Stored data

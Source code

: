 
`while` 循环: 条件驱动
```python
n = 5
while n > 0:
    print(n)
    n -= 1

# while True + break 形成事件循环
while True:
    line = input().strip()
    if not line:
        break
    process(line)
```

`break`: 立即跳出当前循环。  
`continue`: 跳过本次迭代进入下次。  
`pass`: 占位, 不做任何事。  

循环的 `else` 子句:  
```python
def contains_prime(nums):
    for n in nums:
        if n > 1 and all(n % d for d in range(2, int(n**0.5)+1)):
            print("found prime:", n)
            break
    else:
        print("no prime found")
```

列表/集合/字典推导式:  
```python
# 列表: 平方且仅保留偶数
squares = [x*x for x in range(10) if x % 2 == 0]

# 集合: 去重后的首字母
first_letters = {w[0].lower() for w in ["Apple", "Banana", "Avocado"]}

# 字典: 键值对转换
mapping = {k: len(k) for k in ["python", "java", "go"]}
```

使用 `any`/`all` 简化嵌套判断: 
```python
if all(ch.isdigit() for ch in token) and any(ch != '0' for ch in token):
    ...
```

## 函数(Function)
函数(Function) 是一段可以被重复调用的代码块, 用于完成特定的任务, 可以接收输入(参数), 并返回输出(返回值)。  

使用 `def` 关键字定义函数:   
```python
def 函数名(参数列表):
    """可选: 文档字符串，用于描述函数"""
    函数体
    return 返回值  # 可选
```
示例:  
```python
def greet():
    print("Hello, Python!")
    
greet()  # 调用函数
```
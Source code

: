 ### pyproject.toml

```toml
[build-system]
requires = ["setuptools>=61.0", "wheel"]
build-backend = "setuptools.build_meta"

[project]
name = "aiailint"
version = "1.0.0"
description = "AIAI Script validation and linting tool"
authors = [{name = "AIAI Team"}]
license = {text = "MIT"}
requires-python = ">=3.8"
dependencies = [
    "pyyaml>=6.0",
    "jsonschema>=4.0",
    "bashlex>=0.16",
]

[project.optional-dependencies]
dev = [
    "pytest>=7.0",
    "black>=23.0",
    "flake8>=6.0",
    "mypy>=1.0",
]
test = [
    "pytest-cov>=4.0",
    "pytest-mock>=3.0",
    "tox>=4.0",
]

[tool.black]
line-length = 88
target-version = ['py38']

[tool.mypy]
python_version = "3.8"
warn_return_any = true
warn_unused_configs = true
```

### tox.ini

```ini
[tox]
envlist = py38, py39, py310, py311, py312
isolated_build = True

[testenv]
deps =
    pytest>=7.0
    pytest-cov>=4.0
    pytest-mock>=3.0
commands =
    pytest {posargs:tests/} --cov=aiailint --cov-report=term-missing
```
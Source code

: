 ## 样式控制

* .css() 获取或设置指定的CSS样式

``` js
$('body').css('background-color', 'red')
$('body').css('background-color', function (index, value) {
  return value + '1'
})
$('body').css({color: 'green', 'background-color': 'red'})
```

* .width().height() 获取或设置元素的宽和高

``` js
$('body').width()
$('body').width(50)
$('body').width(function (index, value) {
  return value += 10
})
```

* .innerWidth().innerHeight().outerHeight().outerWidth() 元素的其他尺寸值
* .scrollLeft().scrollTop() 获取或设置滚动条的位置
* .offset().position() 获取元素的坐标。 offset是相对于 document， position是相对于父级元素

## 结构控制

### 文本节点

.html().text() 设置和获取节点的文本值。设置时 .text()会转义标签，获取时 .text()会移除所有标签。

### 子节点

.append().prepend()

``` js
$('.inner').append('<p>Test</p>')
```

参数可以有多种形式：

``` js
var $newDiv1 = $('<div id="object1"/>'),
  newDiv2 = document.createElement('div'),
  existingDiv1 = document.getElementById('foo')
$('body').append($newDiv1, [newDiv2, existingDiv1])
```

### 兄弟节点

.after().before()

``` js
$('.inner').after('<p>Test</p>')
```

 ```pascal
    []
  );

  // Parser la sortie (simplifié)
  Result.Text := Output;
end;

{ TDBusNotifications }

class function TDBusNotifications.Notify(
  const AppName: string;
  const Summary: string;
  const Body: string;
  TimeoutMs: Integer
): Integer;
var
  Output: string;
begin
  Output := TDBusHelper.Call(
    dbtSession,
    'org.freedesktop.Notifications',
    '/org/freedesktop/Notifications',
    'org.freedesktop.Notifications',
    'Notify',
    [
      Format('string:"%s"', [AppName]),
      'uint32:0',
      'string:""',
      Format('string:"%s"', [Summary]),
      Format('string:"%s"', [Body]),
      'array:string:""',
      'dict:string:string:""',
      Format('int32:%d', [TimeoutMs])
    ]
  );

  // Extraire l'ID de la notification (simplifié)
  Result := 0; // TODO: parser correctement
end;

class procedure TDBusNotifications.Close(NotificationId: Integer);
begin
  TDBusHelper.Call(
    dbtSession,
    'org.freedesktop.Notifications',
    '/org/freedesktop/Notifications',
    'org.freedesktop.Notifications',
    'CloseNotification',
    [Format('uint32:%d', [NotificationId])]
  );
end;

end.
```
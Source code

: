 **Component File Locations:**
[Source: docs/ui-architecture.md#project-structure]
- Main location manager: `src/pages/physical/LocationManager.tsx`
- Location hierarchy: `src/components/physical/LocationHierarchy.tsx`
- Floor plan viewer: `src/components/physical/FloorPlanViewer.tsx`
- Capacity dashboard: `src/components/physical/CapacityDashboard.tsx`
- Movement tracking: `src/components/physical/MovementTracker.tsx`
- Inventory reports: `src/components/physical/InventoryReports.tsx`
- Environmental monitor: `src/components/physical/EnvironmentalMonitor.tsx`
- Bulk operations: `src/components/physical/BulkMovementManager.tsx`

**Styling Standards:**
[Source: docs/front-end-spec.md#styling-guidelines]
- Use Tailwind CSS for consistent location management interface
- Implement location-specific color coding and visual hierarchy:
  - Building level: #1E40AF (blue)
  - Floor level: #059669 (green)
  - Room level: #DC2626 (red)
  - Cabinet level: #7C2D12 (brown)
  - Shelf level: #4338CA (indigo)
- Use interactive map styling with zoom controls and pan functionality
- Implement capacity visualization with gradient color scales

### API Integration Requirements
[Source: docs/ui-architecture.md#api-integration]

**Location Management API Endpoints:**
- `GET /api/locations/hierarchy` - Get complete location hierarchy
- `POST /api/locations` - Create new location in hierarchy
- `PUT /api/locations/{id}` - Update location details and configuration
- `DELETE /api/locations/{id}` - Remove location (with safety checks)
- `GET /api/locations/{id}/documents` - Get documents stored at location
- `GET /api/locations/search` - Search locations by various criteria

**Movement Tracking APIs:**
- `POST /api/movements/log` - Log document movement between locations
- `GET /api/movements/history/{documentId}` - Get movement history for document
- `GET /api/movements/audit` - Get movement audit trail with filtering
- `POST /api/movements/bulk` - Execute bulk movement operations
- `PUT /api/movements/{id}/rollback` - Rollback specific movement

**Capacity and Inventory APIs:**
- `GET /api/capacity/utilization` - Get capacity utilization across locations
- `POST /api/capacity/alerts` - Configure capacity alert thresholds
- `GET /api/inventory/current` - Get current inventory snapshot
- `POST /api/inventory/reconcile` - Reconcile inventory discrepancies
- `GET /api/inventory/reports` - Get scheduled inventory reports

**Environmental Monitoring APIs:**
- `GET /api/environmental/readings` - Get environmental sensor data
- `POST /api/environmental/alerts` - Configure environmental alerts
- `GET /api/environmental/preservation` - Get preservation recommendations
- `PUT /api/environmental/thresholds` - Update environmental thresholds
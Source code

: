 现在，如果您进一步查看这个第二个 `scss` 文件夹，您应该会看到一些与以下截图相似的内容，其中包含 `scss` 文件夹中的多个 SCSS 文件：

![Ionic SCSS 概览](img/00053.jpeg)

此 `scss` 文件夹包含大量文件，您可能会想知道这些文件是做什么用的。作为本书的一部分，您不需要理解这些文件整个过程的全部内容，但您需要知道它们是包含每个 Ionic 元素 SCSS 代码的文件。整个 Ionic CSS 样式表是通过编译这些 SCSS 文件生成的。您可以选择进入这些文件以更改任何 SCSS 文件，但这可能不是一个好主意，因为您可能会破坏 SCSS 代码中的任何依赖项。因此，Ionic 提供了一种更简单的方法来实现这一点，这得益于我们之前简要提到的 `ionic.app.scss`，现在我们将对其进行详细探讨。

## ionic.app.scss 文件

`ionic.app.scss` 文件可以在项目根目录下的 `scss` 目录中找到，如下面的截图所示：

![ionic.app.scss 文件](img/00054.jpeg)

**EXERCISE**
Using the data above, print exactly the lines from the line that contains "by various criteria" through the line that contains "utilization across locations", with both included.

**TASK ANSWER**
- `GET /api/locations/search` - Search locations by various criteria

**Movement Tracking APIs:**
- `POST /api/movements/log` - Log document movement between locations
- `GET /api/movements/history/{documentId}` - Get movement history for document
- `GET /api/movements/audit` - Get movement audit trail with filtering
- `POST /api/movements/bulk` - Execute bulk movement operations
- `PUT /api/movements/{id}/rollback` - Rollback specific movement

**Capacity and Inventory APIs:**
- `GET /api/capacity/utilization` - Get capacity utilization across locations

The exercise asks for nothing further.